Не только кобели. Здесь следует раскрыть одно злодеяние, имевшее место на Рейтерской улице глубокой ночью. В доме Неховецкой помещалась «венская булочная» госпожи Шандау, которая всем в околотке была известна медовыми пряниками с имбирем, а также желтоглазым сиамским котом Барсом. И пряники и Барс являлись гордостью владелицы булочной Минны Карловны Шандау, гордостью справедливой. Других таких пряников в Киеве не было: пахучая хрустящая корочка, а под ней не мякиш - золотой пух. Кот же походил на все что угодно, только не на кота: рысьи глаза, львиные повадки, а ум какого-нибудь сенбернара. Минна Карловна уверяла, что кот на выставке кролиководства (да, почему-то именно кролиководства) получил почетный отзыв и серебряный вазон. Это вполне возможно - ведь приходили же за ним как-то господа с Липок, просили отпустить на денек: на Банковской улице якобы существовала сиамская кошка с неразделенными чувствами. Минна Карловна хоть и была польщена, но кота не дала. Как же она могла расстаться с Барсом, с Барсиком, который спал под венской периной, а утром пил сливки (молоко, даже цельное, кот презирал, очевидно сознавая, что он не простой, но сиамский)? Мишка, кажется, был единственным посетителем булочной, не удостаивавшим Барса вниманием. Кот его никак не интересовал. Нельзя этого сказать про имбирные пряники - на них шли различными путями добываемые гривенники. Но случилось несчастье: как-то Мишка пришел покупать для папаши франзоли. Запах медовой корки его особенно сильно потряс, а гривенника не оказалось. Он вышел, вернулся, понюхал, снова вышел. Запах из этой борьбы вышел победителем: Мишка попытался стянуть большущий пряник, но промахнулся, задел поднос, и поднос звякнул. Пойман с поличным! Если бы Минна Карловна его избила,избила до членовредительства, если бы она позвала городового и преступника повели бы в часть. Мишка знал бы: за дело, больно, несправедливо. Но то, что сделала Минна Карловна, возмутило его неожиданностью и обидностью. При всех - в булочной находились тогда и кухарка Неховецкой, и какой-то студентик, преглупо гоготавший, и еще напуганные ребята - она закричала:

- Иди отсюда, ничтожный мальчик! Я плюю на твою душу!

Правда, Минна Карловна это только сказала. Она и не подумала плюнуть на Мишкину душу, но страшная обида была нанесена. За пряник, подлюга какая, посмела плюнуть на душу! Убить ее?

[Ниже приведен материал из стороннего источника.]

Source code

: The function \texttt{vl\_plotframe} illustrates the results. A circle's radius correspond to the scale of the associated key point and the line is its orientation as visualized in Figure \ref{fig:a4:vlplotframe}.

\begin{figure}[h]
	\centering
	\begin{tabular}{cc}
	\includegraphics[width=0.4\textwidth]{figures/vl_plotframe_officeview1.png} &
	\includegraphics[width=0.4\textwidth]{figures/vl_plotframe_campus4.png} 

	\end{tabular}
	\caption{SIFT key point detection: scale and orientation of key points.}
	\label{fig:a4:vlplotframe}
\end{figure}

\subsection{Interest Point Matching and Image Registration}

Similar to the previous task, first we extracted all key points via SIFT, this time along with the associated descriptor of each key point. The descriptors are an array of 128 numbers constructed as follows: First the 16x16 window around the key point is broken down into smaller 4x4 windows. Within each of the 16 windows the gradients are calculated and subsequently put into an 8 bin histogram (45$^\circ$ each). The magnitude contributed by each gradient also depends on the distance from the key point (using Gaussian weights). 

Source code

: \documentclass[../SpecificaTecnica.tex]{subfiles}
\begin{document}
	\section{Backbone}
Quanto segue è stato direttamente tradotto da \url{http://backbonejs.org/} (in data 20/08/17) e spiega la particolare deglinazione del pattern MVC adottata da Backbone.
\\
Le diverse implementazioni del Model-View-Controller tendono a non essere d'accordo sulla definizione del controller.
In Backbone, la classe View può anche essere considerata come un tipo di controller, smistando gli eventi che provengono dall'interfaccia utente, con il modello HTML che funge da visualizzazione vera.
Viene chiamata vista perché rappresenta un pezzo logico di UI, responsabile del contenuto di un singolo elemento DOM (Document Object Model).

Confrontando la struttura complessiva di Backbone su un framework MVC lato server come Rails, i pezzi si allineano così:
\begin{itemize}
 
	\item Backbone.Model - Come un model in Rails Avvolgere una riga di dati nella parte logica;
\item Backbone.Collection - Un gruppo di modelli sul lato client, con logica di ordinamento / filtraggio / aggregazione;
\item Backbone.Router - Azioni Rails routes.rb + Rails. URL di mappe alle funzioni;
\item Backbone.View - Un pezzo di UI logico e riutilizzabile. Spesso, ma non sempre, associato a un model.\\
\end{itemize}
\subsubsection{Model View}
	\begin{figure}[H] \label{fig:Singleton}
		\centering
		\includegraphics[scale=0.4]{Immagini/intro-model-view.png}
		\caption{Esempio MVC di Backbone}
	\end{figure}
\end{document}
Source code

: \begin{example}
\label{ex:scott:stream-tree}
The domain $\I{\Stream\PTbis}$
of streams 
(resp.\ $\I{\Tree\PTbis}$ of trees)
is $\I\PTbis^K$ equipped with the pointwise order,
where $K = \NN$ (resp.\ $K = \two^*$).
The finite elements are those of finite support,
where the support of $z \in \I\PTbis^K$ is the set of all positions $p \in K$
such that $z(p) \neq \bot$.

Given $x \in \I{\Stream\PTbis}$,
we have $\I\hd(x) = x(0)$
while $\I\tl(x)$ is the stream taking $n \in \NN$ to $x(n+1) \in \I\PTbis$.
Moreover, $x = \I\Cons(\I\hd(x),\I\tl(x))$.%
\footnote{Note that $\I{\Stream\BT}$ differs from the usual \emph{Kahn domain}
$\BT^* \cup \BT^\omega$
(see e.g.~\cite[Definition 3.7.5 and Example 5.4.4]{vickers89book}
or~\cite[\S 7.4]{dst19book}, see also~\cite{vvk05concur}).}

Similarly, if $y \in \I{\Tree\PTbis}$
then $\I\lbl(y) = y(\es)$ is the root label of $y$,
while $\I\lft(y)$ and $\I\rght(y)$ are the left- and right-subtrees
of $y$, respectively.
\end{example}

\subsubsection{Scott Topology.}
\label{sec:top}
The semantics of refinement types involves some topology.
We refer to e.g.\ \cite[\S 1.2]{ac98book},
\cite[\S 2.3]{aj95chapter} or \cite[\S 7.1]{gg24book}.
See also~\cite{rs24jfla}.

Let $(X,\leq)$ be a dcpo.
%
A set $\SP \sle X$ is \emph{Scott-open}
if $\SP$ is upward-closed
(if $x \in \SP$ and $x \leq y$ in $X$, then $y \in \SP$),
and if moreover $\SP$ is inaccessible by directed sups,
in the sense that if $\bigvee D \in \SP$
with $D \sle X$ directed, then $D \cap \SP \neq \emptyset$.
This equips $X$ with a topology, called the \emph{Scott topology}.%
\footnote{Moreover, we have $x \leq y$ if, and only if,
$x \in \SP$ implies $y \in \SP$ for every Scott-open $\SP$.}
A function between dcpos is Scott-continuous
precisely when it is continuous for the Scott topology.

Сжечь дом Неховецкой? Хорошо бы именно сжечь и с угла глядеть, как горит эта ведьма со всеми ее франзолями. Но как это «сжечь»? Дом каменный, если даже раздобыть бутыль керосина, и то не выйдет. Сжечь булочницу Мишке так и не удалось. Но плакать ее он заставил. Перины оставались несмятыми, утренний кофе со сливками нетронутым. Никакие «кис-кисы», в трагической шепотности слышные даже на Подвальной, не помогли. Барс, гордость околотка, лауреат конкурса, духовный владелец серебряного вазона, идеал кошки с Липок, раритет, сиамец, Барс исчез.

Ночью по Рейтерской Мишка волочил мешок. Дойдя до церковного дворика, он оглянулся - прохожих не было. Тогда он принялся кирпичом утрамбовывать прыгавший мешок. Оттуда шло томительное мяуканье: жаловался и умирал сиамский кот, как все коты мира, - раздирающе. Мишка улыбался. Ему казалось, что это отвратительно мяукает не какая-то хвостатая, хотя бы и сиамская тварь, а душа самой Минны Карловны, поганая душа, которая просит пардона, бьется и гибнет. Он же, Мишка, плюет на нее, вот так, сквозь зубы, тонким плевочком.

Труп Барса утром нашли на паперти. Неделю спустя Абадия Ивенсон вручил безутешно рыдавшей Минне Карловне чучело, не чучело - шедевр. Преступник обнаружен не был. Хотя имелись некоторые подозрения, прямых улик не оказалось. Как-то Неховецкая, стоя у окна булочной, сказала Минне Карловне:

- Миленький мальчик. Поглядите, какие у него изящные руки!

Это Мишка нагло разглядывал имбирные пряники в витрине. Минна Карловна только вздохнула. Не одни кобели боялись Мишки.

Можно сказать, что минутами его даже папаша побаивался. Только Тема, тихий Тема, отзывался о брате пренебрежительно: «Трус». Он знал некоторые особенности Мишки: дрожь, неожиданное заикание, даже мелькание пяток. Напугать Мишку окриком или затрещиной было немыслимо - он распалялся, чуб твердел, руки рвались в бой, начиналась наглость. Но стоило ему натолкнуться на нечто спокойное, на неморгающий взгляд или на уверенную широту Темкиных плеч, как он сразу спадал стона, смущался - девочка, и только, - причем изумительные руки приходили на выручку: так они - руки, ручки, бедные ручонки, смиренно складывались на груди: «я не играю», «я больше не буду», «прости». Это не было лицемерием: руки Мишки служили «за все». Очевидно, Мишкина субстанция, та самая душа, на которую хотела плюнуть Минна Карловна, далеко не отличалась твердостью и жесткостью его шевелюры.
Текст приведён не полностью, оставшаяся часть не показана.